** Opening Data section block **

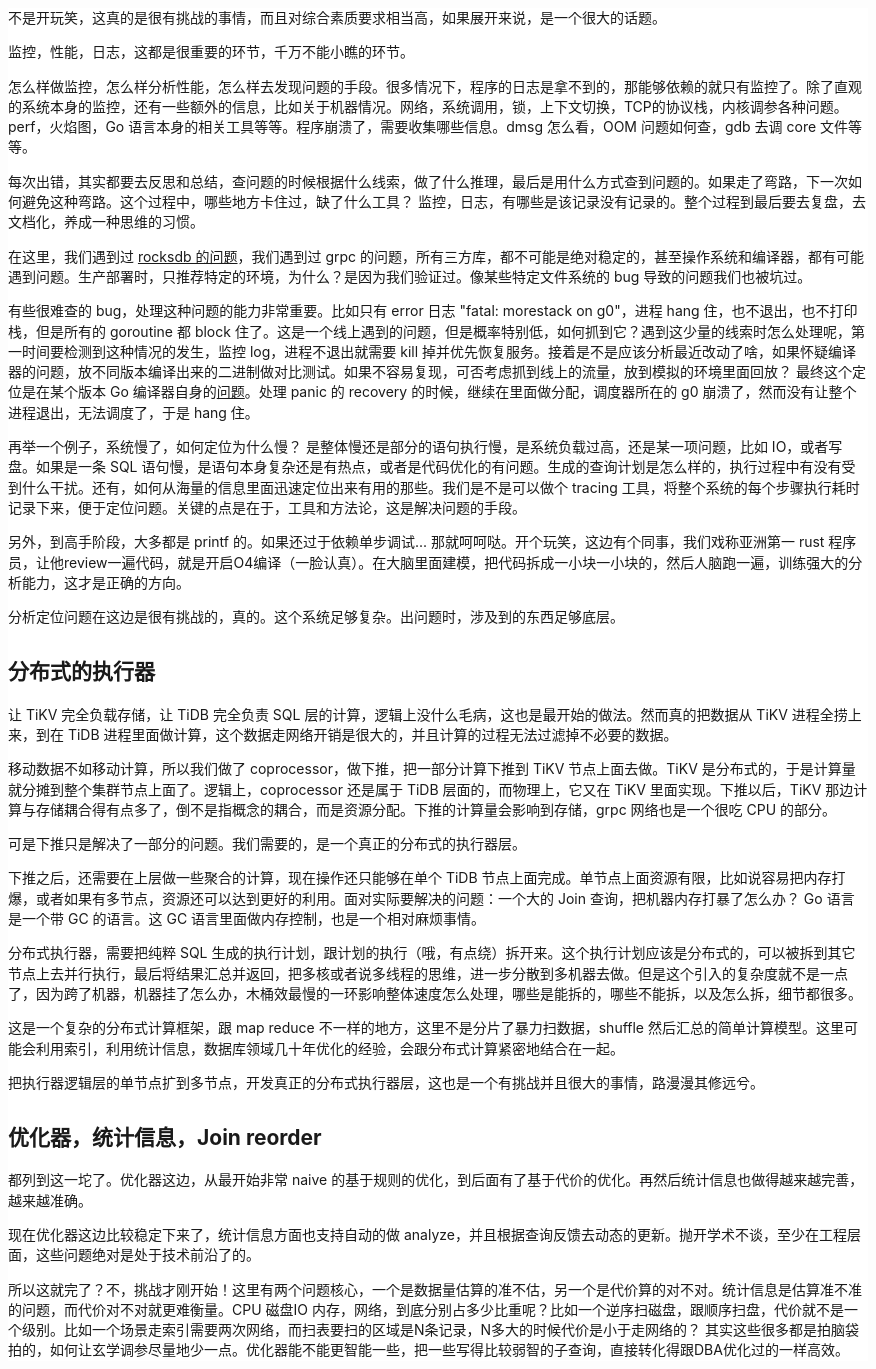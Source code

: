 不是开玩笑，这真的是很有挑战的事情，而且对综合素质要求相当高，如果展开来说，是一个很大的话题。

监控，性能，日志，这都是很重要的环节，千万不能小瞧的环节。

怎么样做监控，怎么样分析性能，怎么样去发现问题的手段。很多情况下，程序的日志是拿不到的，那能够依赖的就只有监控了。除了直观的系统本身的监控，还有一些额外的信息，比如关于机器情况。网络，系统调用，锁，上下文切换，TCP的协议栈，内核调参各种问题。perf，火焰图，Go 语言本身的相关工具等等。程序崩溃了，需要收集哪些信息。dmsg 怎么看，OOM 问题如何查，gdb 去调 core 文件等等。

每次出错，其实都要去反思和总结，查问题的时候根据什么线索，做了什么推理，最后是用什么方式查到问题的。如果走了弯路，下一次如何避免这种弯路。这个过程中，哪些地方卡住过，缺了什么工具？ 监控，日志，有哪些是该记录没有记录的。整个过程到最后要去复盘，去文档化，养成一种思维的习惯。

在这里，我们遇到过 [rocksdb 的问题](https://pingcap.com/blog/2017-09-08-rocksdbbug/)，我们遇到过 grpc 的问题，所有三方库，都不可能是绝对稳定的，甚至操作系统和编译器，都有可能遇到问题。生产部署时，只推荐特定的环境，为什么？是因为我们验证过。像某些特定文件系统的 bug 导致的问题我们也被坑过。

有些很难查的 bug，处理这种问题的能力非常重要。比如只有 error 日志 "fatal: morestack on g0"，进程 hang 住，也不退出，也不打印栈，但是所有的 goroutine 都 block 住了。这是一个线上遇到的问题，但是概率特别低，如何抓到它？遇到这少量的线索时怎么处理呢，第一时间要检测到这种情况的发生，监控 log，进程不退出就需要 kill 掉并优先恢复服务。接着是不是应该分析最近改动了啥，如果怀疑编译器的问题，放不同版本编译出来的二进制做对比测试。如果不容易复现，可否考虑抓到线上的流量，放到模拟的环境里面回放？ 最终这个定位是在某个版本 Go 编译器自身的[问题](https://github.com/golang/go/issues/23360)。处理 panic 的 recovery 的时候，继续在里面做分配，调度器所在的 g0 崩溃了，然而没有让整个进程退出，无法调度了，于是 hang 住。

再举一个例子，系统慢了，如何定位为什么慢？ 是整体慢还是部分的语句执行慢，是系统负载过高，还是某一项问题，比如 IO，或者写盘。如果是一条 SQL 语句慢，是语句本身复杂还是有热点，或者是代码优化的有问题。生成的查询计划是怎么样的，执行过程中有没有受到什么干扰。还有，如何从海量的信息里面迅速定位出来有用的那些。我们是不是可以做个 tracing 工具，将整个系统的每个步骤执行耗时记录下来，便于定位问题。关键的点是在于，工具和方法论，这是解决问题的手段。

另外，到高手阶段，大多都是 printf 的。如果还过于依赖单步调试... 那就呵呵哒。开个玩笑，这边有个同事，我们戏称亚洲第一 rust 程序员，让他review一遍代码，就是开启O4编译（一脸认真）。在大脑里面建模，把代码拆成一小块一小块的，然后人脑跑一遍，训练强大的分析能力，这才是正确的方向。

分析定位问题在这边是很有挑战的，真的。这个系统足够复杂。出问题时，涉及到的东西足够底层。

## 分布式的执行器

让 TiKV 完全负载存储，让 TiDB 完全负责 SQL 层的计算，逻辑上没什么毛病，这也是最开始的做法。然而真的把数据从 TiKV 进程全捞上来，到在 TiDB 进程里面做计算，这个数据走网络开销是很大的，并且计算的过程无法过滤掉不必要的数据。

移动数据不如移动计算，所以我们做了 coprocessor，做下推，把一部分计算下推到 TiKV 节点上面去做。TiKV 是分布式的，于是计算量就分摊到整个集群节点上面了。逻辑上，coprocessor 还是属于 TiDB 层面的，而物理上，它又在 TiKV 里面实现。下推以后，TiKV 那边计算与存储耦合得有点多了，倒不是指概念的耦合，而是资源分配。下推的计算量会影响到存储，grpc 网络也是一个很吃 CPU 的部分。

可是下推只是解决了一部分的问题。我们需要的，是一个真正的分布式的执行器层。

下推之后，还需要在上层做一些聚合的计算，现在操作还只能够在单个 TiDB 节点上面完成。单节点上面资源有限，比如说容易把内存打爆，或者如果有多节点，资源还可以达到更好的利用。面对实际要解决的问题：一个大的 Join 查询，把机器内存打暴了怎么办？ Go 语言是一个带 GC 的语言。这 GC 语言里面做内存控制，也是一个相对麻烦事情。

分布式执行器，需要把纯粹 SQL 生成的执行计划，跟计划的执行（哦，有点绕）拆开来。这个执行计划应该是分布式的，可以被拆到其它节点上去并行执行，最后将结果汇总并返回，把多核或者说多线程的思维，进一步分散到多机器去做。但是这个引入的复杂度就不是一点了，因为跨了机器，机器挂了怎么办，木桶效最慢的一环影响整体速度怎么处理，哪些是能拆的，哪些不能拆，以及怎么拆，细节都很多。

这是一个复杂的分布式计算框架，跟 map reduce 不一样的地方，这里不是分片了暴力扫数据，shuffle 然后汇总的简单计算模型。这里可能会利用索引，利用统计信息，数据库领域几十年优化的经验，会跟分布式计算紧密地结合在一起。

把执行器逻辑层的单节点扩到多节点，开发真正的分布式执行器层，这也是一个有挑战并且很大的事情，路漫漫其修远兮。

## 优化器，统计信息，Join reorder

都列到这一坨了。优化器这边，从最开始非常 naive 的基于规则的优化，到后面有了基于代价的优化。再然后统计信息也做得越来越完善，越来越准确。

现在优化器这边比较稳定下来了，统计信息方面也支持自动的做 analyze，并且根据查询反馈去动态的更新。抛开学术不谈，至少在工程层面，这些问题绝对是处于技术前沿了的。

所以这就完了？不，挑战才刚开始！这里有两个问题核心，一个是数据量估算的准不估，另一个是代价算的对不对。统计信息是估算准不准的问题，而代价对不对就更难衡量。CPU 磁盘IO 内存，网络，到底分别占多少比重呢？比如一个逆序扫磁盘，跟顺序扫盘，代价就不是一个级别。比如一个场景走索引需要两次网络，而扫表要扫的区域是N条记录，N多大的时候代价是小于走网络的？ 其实这些很多都是拍脑袋拍的，如何让玄学调参尽量地少一点。优化器能不能更智能一些，把一些写得比较弱智的子查询，直接转化得跟DBA优化过的一样高效。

** Closing Data section block **

Work order:
Look through the records for the string "https". Copy every line that has it.

Solution for this exercise:
在这里，我们遇到过 [rocksdb 的问题](https://pingcap.com/blog/2017-09-08-rocksdbbug/)，我们遇到过 grpc 的问题，所有三方库，都不可能是绝对稳定的，甚至操作系统和编译器，都有可能遇到问题。生产部署时，只推荐特定的环境，为什么？是因为我们验证过。像某些特定文件系统的 bug 导致的问题我们也被坑过。
有些很难查的 bug，处理这种问题的能力非常重要。比如只有 error 日志 "fatal: morestack on g0"，进程 hang 住，也不退出，也不打印栈，但是所有的 goroutine 都 block 住了。这是一个线上遇到的问题，但是概率特别低，如何抓到它？遇到这少量的线索时怎么处理呢，第一时间要检测到这种情况的发生，监控 log，进程不退出就需要 kill 掉并优先恢复服务。接着是不是应该分析最近改动了啥，如果怀疑编译器的问题，放不同版本编译出来的二进制做对比测试。如果不容易复现，可否考虑抓到线上的流量，放到模拟的环境里面回放？ 最终这个定位是在某个版本 Go 编译器自身的[问题](https://github.com/golang/go/issues/23360)。处理 panic 的 recovery 的时候，继续在里面做分配，调度器所在的 g0 崩溃了，然而没有让整个进程退出，无法调度了，于是 hang 住。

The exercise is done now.